Every line of the entries below from the one containing "be used in the" to the one containing "a dynamic simulation", both ends included, must be written out exactly. No other line belongs in the answer.

▬▬▬▬▬▬▬▬▬▬

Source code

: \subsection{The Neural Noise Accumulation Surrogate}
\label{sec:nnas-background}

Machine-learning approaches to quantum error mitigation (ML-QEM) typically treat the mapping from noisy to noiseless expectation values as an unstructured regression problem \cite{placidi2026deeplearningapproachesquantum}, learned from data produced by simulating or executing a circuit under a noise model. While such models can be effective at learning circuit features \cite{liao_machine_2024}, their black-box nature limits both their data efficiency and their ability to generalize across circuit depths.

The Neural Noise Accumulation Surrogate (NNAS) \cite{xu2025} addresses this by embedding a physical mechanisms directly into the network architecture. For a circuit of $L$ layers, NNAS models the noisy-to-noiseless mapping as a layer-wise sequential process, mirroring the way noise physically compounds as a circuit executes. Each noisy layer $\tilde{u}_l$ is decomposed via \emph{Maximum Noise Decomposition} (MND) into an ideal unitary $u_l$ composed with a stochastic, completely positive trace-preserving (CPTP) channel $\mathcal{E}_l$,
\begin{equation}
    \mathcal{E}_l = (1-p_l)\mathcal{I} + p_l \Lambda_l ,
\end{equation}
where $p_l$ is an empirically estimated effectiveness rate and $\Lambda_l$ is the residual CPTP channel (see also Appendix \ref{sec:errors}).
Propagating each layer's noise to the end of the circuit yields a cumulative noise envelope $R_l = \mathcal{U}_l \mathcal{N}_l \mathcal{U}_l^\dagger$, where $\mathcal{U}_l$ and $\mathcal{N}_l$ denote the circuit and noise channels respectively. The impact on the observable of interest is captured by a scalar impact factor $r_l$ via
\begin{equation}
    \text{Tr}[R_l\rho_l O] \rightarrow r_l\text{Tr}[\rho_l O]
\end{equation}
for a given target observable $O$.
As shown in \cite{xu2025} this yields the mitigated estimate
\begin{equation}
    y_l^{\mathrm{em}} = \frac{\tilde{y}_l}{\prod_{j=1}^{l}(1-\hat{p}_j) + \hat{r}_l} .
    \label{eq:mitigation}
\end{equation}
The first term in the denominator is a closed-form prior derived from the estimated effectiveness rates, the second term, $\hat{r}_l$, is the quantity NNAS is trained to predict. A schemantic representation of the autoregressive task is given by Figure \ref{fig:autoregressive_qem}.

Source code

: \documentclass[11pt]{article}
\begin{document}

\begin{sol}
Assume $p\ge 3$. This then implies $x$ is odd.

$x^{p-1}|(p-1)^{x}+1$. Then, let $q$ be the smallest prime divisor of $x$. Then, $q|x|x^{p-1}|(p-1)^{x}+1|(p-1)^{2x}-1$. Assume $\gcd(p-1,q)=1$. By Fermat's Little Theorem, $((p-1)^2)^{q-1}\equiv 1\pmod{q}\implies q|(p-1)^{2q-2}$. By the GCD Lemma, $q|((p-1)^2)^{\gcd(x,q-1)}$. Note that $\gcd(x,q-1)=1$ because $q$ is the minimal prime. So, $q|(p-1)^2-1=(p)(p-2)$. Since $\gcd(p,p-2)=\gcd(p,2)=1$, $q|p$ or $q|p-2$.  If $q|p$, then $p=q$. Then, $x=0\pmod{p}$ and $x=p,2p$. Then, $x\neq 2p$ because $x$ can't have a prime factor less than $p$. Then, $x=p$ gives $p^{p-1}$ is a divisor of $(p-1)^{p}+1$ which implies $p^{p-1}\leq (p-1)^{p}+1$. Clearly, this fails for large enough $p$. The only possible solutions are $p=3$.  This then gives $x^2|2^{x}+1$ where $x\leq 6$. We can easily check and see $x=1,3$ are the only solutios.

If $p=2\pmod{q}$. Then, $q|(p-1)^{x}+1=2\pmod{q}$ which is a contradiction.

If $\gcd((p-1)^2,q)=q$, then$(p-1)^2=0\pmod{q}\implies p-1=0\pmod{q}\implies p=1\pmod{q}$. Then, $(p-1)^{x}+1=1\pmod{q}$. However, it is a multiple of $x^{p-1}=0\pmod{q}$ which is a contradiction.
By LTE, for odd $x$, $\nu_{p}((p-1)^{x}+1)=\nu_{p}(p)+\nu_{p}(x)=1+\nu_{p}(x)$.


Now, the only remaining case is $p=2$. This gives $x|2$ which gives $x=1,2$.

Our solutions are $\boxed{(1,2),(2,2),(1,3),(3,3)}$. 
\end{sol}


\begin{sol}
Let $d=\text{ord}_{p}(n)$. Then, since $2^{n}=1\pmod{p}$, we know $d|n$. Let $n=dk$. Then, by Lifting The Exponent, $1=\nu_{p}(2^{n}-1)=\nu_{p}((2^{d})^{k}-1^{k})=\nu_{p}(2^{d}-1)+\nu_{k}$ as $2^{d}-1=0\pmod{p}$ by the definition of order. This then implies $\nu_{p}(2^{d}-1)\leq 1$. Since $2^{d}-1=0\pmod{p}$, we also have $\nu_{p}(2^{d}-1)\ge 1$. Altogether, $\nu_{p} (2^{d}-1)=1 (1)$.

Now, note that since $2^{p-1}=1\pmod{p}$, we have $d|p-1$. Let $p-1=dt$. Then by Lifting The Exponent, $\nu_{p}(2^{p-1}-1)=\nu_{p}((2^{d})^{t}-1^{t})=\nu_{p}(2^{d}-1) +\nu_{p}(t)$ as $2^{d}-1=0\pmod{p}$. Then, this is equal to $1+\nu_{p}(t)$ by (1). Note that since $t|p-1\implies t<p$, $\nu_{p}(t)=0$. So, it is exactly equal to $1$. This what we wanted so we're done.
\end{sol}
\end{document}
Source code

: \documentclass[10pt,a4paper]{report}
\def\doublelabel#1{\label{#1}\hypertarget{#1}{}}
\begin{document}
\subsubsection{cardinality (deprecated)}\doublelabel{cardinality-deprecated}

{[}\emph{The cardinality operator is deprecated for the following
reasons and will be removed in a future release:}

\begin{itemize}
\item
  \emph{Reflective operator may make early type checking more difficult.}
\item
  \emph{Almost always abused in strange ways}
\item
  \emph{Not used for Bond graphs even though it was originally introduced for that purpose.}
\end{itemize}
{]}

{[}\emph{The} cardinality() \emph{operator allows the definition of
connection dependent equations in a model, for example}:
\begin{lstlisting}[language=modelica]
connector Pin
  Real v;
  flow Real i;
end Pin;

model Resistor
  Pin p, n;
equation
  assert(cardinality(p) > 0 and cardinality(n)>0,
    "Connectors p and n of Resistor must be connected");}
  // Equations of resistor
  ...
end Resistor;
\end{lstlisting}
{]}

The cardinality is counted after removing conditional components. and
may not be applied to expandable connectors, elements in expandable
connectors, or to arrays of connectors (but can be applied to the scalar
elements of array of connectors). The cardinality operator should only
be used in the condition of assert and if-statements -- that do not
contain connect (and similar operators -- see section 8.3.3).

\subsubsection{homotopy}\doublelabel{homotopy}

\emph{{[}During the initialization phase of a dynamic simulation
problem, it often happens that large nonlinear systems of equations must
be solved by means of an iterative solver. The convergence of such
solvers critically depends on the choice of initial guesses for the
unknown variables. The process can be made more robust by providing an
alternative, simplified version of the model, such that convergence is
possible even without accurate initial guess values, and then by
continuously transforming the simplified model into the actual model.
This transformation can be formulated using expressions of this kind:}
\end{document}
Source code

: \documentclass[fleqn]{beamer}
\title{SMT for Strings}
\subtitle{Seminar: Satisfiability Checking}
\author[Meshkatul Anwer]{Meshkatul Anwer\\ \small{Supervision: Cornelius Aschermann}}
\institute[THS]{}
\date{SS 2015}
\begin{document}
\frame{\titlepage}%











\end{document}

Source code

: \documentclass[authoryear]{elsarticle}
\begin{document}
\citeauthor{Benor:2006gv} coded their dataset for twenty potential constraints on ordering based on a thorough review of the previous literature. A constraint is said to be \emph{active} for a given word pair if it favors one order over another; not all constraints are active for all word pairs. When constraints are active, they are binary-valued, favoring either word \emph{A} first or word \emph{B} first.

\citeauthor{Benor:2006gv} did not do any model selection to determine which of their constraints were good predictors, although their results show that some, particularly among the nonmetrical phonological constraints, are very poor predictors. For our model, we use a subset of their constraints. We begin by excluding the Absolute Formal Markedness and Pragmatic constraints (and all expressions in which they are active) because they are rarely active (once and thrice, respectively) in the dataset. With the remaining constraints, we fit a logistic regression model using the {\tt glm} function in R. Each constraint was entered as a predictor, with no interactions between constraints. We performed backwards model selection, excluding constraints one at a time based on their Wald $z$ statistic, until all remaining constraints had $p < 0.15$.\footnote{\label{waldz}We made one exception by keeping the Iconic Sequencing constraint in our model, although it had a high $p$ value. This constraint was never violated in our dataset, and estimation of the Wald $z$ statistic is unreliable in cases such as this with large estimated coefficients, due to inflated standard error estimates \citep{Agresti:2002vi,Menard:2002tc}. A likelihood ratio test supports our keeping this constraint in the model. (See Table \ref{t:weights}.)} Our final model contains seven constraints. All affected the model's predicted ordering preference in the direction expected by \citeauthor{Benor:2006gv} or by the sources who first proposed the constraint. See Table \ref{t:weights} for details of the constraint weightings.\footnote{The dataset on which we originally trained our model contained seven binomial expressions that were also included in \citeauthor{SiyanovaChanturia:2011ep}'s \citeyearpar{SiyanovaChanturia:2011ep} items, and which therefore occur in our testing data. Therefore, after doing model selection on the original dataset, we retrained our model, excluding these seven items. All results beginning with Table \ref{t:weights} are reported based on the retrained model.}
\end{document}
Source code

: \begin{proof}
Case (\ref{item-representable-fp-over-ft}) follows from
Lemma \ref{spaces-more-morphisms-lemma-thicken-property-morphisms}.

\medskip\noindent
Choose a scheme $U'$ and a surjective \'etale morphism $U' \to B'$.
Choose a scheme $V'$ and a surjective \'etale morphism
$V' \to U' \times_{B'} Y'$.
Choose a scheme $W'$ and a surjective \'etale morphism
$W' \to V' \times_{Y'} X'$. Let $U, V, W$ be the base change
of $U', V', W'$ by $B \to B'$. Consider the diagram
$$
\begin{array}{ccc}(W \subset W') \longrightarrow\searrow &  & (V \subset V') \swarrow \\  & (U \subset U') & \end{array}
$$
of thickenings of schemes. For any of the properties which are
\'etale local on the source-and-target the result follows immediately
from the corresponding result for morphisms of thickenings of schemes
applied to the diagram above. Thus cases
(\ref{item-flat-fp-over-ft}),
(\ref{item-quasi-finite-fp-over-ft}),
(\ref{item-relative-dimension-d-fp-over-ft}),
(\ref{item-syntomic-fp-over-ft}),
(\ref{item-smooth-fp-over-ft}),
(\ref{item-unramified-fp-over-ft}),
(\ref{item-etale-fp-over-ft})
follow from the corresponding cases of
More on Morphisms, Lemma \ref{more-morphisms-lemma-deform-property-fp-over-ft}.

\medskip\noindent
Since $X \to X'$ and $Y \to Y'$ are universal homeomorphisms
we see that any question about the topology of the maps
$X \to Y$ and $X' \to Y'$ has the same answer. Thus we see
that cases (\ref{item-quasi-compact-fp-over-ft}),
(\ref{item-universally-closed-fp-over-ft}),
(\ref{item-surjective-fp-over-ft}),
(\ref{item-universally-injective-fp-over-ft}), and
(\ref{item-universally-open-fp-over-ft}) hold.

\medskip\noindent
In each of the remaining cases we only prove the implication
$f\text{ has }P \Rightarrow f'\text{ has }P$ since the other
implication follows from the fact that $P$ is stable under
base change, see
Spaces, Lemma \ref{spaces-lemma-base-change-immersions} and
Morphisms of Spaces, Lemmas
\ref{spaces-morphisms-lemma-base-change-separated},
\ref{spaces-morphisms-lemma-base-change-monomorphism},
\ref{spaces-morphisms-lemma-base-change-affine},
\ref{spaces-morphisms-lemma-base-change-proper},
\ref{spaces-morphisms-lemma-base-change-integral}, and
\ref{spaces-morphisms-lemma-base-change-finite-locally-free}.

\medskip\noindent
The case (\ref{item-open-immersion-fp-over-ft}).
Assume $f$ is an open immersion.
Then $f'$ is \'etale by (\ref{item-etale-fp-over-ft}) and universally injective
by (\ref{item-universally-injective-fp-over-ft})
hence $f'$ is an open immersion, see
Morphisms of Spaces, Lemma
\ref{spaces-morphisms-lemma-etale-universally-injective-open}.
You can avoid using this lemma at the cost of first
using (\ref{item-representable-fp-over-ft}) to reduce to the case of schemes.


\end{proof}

▬▬▬▬▬▬▬▬▬▬

● EXERCISE ANSWER:
be used in the condition of assert and if-statements -- that do not
contain connect (and similar operators -- see section 8.3.3).

\subsubsection{homotopy}\doublelabel{homotopy}

\emph{{[}During the initialization phase of a dynamic simulation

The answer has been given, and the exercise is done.